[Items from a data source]
☆ ☆ ☆ ☆ ☆

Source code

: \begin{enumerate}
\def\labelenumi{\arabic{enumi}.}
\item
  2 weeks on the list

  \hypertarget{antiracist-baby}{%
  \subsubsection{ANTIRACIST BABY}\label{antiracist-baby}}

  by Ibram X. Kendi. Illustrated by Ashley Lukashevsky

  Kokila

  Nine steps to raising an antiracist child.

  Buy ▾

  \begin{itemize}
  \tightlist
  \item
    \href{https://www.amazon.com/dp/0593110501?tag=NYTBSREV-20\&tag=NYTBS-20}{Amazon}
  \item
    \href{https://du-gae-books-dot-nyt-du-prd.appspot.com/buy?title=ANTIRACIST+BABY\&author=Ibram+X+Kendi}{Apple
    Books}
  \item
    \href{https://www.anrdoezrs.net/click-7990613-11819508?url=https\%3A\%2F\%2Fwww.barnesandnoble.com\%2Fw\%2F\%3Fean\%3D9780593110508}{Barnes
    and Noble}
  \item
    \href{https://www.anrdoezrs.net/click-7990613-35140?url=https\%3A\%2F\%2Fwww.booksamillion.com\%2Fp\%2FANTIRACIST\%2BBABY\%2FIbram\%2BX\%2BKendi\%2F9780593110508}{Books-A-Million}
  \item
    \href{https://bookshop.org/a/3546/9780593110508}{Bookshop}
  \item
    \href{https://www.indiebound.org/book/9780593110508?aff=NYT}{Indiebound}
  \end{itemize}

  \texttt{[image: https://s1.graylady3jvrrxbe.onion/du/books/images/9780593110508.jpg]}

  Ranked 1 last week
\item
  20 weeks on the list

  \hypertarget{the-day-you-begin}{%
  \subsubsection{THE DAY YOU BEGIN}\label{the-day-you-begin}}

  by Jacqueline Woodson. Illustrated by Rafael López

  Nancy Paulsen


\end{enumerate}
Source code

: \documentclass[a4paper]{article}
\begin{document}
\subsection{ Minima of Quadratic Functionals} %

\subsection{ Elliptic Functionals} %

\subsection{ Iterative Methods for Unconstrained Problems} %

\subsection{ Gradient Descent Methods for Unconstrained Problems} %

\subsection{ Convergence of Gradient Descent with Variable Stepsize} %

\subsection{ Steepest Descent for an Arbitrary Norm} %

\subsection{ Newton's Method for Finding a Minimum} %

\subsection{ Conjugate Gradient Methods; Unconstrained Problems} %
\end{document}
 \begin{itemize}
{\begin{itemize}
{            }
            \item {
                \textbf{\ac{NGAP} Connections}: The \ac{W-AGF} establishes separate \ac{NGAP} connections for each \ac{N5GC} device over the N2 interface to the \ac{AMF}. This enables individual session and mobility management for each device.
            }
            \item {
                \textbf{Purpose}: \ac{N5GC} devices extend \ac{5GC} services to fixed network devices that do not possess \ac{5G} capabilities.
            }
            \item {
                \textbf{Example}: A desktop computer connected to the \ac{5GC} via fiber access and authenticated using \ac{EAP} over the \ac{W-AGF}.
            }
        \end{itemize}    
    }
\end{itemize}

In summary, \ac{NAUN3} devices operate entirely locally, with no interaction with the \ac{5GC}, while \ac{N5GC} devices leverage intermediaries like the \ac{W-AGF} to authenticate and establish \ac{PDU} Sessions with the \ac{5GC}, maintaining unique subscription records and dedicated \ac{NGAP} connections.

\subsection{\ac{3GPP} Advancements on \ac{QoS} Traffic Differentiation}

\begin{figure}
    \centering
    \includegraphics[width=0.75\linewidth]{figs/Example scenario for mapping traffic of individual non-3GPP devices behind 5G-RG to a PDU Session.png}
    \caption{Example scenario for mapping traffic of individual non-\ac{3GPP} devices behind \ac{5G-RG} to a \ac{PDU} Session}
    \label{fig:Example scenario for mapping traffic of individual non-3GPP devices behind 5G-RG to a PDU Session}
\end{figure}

☆ ☆ ☆ ☆ ☆

YOUR INSTRUCTIONS: Taking the entries as a whole, work out how many lines contain the string "weeks". Respond with only the number.

RESPONSE FOR THIS EXERCISE: 2